Given that 'a' and 'b' are unequal, positive whole numbers, can you prove that:

[a^3 + b^3] > [b(a^2) + a(b^2)] ?

I don't have the solution but would be interested in knowing the proof.

Thanks.

JKH42

Joined: 21 Nov 07
Moves: 291

01 Nov 08 23:24

show it first for the case b=a+1 and then procedd by induction on the case b=a+n

PBE6

Bananarama

False berry

Joined: 14 Feb 04
Moves: 28719

02 Nov 08 06:42

Originally posted by skims
Given that 'a' and 'b' are unequal, positive whole numbers, can you prove that:

[a^3 + b^3] > [b(a^2) + a(b^2)] ?

I don't have the solution but would be interested in knowing the proof.

Thanks.

a^3 + b^3 > (a^2)b + a(b^2)

(a+b)(a^2 - ab + b^2) > (a+b)(ab)

Since a+b is strictly greater than 0, we can divide both sides by it:

a^2 - ab + b^2 > ab

a^2 - 2ab + b^2 > 0

(a-b)^2 > 0

Since a and b are distinct natural numbers, (a-b) must be an integer other than 0. Since the square of any integer other than 0 is always greater than 0, the given inequality must always be true.

doodinthemood

Joined: 31 May 07
Moves: 696

02 Nov 08 11:11

Rearrangement lemma. "It's just common sense"

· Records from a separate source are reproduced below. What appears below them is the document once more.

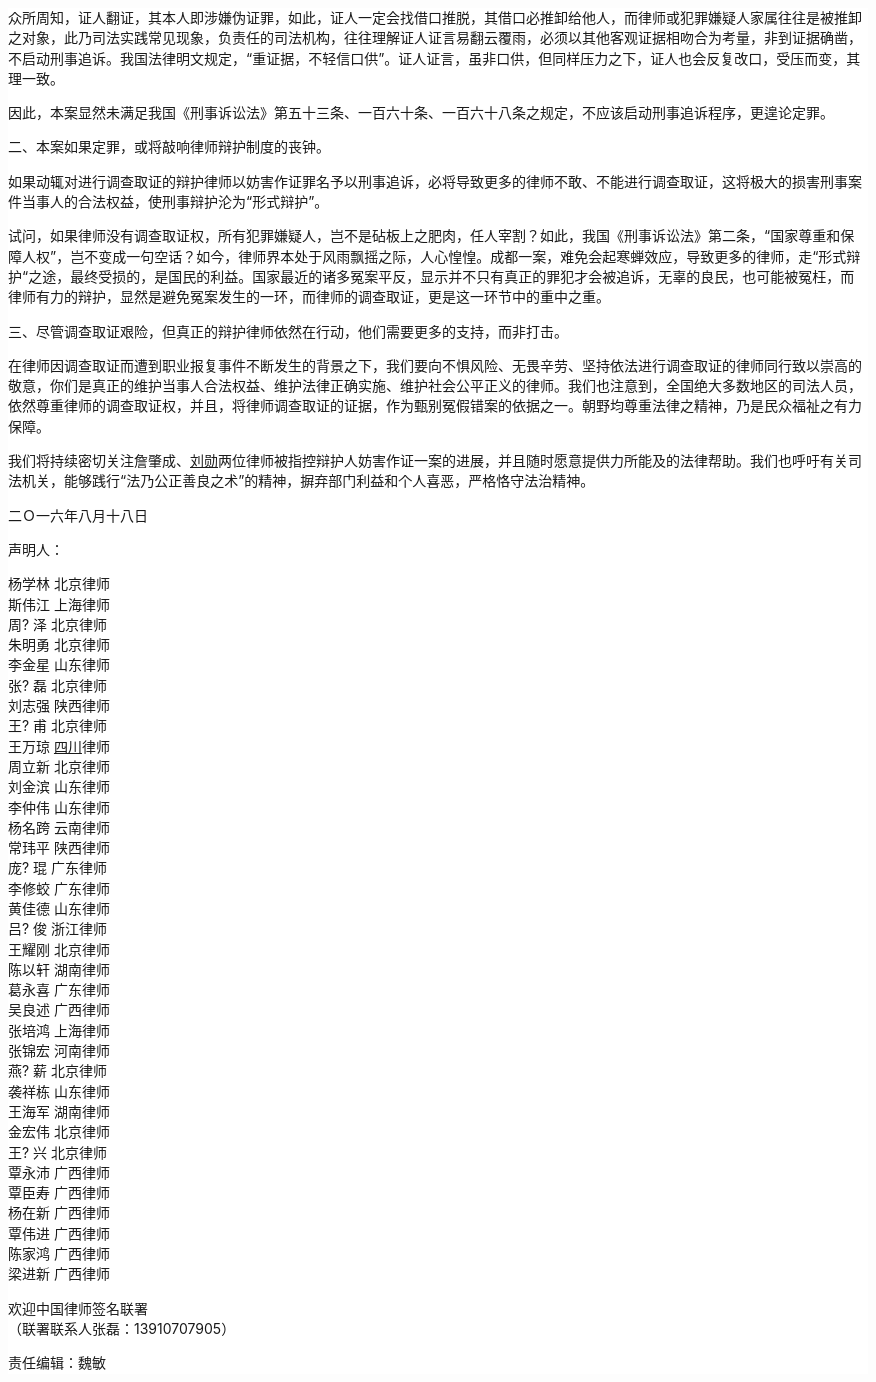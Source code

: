 <p>众所周知，证人翻证，其本人即涉嫌伪证罪，如此，证人一定会找借口推脱，其借口必推卸给他人，而律师或犯罪嫌疑人家属往往是被推卸之对象，此乃司法实践常见现象，负责任的司法机构，往往理解证人证言易翻云覆雨，必须以其他客观证据相吻合为考量，非到证据确凿，不启动刑事追诉。我国法律明文规定，“重证据，不轻信口供”。证人证言，虽非口供，但同样压力之下，证人也会反复改口，受压而变，其理一致。</p>
<p>因此，本案显然未满足我国《刑事诉讼法》第五十三条、一百六十条、一百六十八条之规定，不应该启动刑事追诉程序，更遑论定罪。</p>
<p>二、本案如果定罪，或将敲响律师辩护制度的丧钟。</p>
<p>如果动辄对进行调查取证的辩护律师以妨害作证罪名予以刑事追诉，必将导致更多的律师不敢、不能进行调查取证，这将极大的损害刑事案件当事人的合法权益，使刑事辩护沦为“形式辩护”。</p>
<p>试问，如果律师没有调查取证权，所有犯罪嫌疑人，岂不是砧板上之肥肉，任人宰割？如此，我国《刑事诉讼法》第二条，“国家尊重和保障人权”，岂不变成一句空话？如今，律师界本处于风雨飘摇之际，人心惶惶。成都一案，难免会起寒蝉效应，导致更多的律师，走“形式辩护“之途，最终受损的，是国民的利益。国家最近的诸多冤案平反，显示并不只有真正的罪犯才会被追诉，无辜的良民，也可能被冤枉，而律师有力的辩护，显然是避免冤案发生的一环，而律师的调查取证，更是这一环节中的重中之重。</p>
<p>三、尽管调查取证艰险，但真正的辩护律师依然在行动，他们需要更多的支持，而非打击。</p>
<p>在律师因调查取证而遭到职业报复事件不断发生的背景之下，我们要向不惧风险、无畏辛劳、坚持依法进行调查取证的律师同行致以崇高的敬意，你们是真正的维护当事人合法权益、维护法律正确实施、维护社会公平正义的律师。我们也注意到，全国绝大多数地区的司法人员，依然尊重律师的调查取证权，并且，将律师调查取证的证据，作为甄别冤假错案的依据之一。朝野均尊重法律之精神，乃是民众福祉之有力保障。</p>
<p>我们将持续密切关注詹肇成、<a href="https://github.com/mprjd2205/djy/blob/master/gb/tag/%E5%88%98%E5%8B%8B.md">刘勋</a>两位律师被指控辩护人妨害作证一案的进展，并且随时愿意提供力所能及的法律帮助。我们也呼吁有关司法机关，能够践行“法乃公正善良之术”的精神，摒弃部门利益和个人喜恶，严格恪守法治精神。</p>
<p>二Ｏ一六年八月十八日</p>
<p>声明人：</p>
<p>杨学林 北京律师<br />
斯伟江 上海律师<br />
周? 泽 北京律师<br />
朱明勇 北京律师<br />
李金星 山东律师<br />
张? 磊 北京律师<br />
刘志强 陕西律师<br />
王? 甫 北京律师<br />
王万琼 <a href="https://github.com/mprjd2205/djy/blob/master/gb/tag/%E5%9B%9B%E5%B7%9D.md">四川</a>律师<br />
周立新 北京律师<br />
刘金滨 山东律师<br />
李仲伟 山东律师<br />
杨名跨 云南律师<br />
常玮平 陕西律师<br />
庞? 琨 广东律师<br />
李修蛟 广东律师<br />
黄佳德 山东律师<br />
吕? 俊 浙江律师<br />
王耀刚 北京律师<br />
陈以轩 湖南律师<br />
葛永喜 广东律师<br />
吴良述 广西律师<br />
张培鸿 上海律师<br />
张锦宏 河南律师<br />
燕? 薪 北京律师<br />
袭祥栋 山东律师<br />
王海军 湖南律师<br />
金宏伟 北京律师<br />
王? 兴 北京律师<br />
覃永沛 广西律师<br />
覃臣寿 广西律师<br />
杨在新 广西律师<br />
覃伟进 广西律师<br />
陈家鸿 广西律师<br />
梁进新 广西律师</p>
<p>欢迎中国律师签名联署<br />
（联署联系人张磊：13910707905）</p>
<p>责任编辑：魏敏</p>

If I have loads of cars, loads of cds, and loads of chocolate sprinkles, and you get to take 3 of one thing, 2 of another, and 1 of the third, what would you do?

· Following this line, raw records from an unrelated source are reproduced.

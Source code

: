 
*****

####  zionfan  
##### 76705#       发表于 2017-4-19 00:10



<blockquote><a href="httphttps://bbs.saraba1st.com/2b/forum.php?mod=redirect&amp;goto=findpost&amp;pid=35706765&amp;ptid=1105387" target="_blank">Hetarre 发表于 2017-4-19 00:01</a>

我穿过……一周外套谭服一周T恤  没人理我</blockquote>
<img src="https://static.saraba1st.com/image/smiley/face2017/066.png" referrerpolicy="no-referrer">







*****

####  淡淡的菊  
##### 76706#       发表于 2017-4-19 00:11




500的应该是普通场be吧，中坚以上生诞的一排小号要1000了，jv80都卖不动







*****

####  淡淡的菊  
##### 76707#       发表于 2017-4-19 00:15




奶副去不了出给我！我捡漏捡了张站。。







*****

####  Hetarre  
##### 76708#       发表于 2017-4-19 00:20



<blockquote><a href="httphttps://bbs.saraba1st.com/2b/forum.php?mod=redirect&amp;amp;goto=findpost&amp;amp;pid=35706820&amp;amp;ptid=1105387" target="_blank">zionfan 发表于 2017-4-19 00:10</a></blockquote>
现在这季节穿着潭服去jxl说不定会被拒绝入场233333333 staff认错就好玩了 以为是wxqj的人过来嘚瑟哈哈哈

3 cars, 2 cds, 1 chocolate sprinkle.

That's because to maximise the sum, you need to pair the largest items together (3 and car) and the smallest items together (1 and chocolate sprinkle).

Any other mixture, say, 2 cars, 3 chocolate sprinkles, 1 cd, will never be as big.

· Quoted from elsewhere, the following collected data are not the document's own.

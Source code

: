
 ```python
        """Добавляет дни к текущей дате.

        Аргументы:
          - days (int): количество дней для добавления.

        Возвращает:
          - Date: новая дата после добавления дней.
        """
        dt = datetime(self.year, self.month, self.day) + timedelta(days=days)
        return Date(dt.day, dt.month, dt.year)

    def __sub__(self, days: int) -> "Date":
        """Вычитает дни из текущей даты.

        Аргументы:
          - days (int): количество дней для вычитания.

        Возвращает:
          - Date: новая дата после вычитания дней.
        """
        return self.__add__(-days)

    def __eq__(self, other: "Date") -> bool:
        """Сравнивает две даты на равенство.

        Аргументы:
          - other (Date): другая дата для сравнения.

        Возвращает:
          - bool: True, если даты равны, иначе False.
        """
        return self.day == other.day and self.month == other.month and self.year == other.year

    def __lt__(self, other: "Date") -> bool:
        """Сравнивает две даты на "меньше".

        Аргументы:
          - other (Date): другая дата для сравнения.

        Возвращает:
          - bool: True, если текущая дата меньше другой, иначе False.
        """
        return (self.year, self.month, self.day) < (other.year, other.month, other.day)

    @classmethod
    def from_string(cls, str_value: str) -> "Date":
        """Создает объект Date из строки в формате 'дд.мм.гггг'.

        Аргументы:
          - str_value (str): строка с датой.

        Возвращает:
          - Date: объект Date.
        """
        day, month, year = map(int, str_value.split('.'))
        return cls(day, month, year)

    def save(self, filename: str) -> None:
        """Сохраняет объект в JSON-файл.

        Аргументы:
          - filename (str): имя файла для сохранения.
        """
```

A and B are interchangable in the above formula, so we'll say A>B, and so A^2>B^2 cos they're whole and unequal.
We're matching up A^2 and B^2 with A and B.

Match biggest with biggest: A^2 with A
Match smallest with smallest: B^2 with B
and we get A^3+B^3 being bigger than any possible other mixture. In the equation, the mixture matches A^2 with B and B^2 with A.

ChronicLeaky

Don't Fear Me

Reaping

Joined: 28 Feb 07
Moves: 655

02 Nov 08 14:21

1 edit

Originally posted by skims
Given that 'a' and 'b' are unequal, positive whole numbers, can you prove that:

[a^3 + b^3] > [b(a^2) + a(b^2)] ?

I don't have the solution but would be interested in knowing the proof.

Thanks.

Suppose there exist two distinct natural numbers a < b, such that

a^3 + b^3 < = ba^2 + ab^2.

Then:

a^2 (a - b) + b^2 (b - a) = (b-a)^2 (b + a) < = 0

The first factor is strictly positive, since a < b and the second is strictly positive since a,b > 0. Thus the last inequality is a contradiction and our assumption that such a and b exist must be incorrect, from which the inequality you want follows.

EDIT The idea is that one almost always establishes such inequalities by contradiction.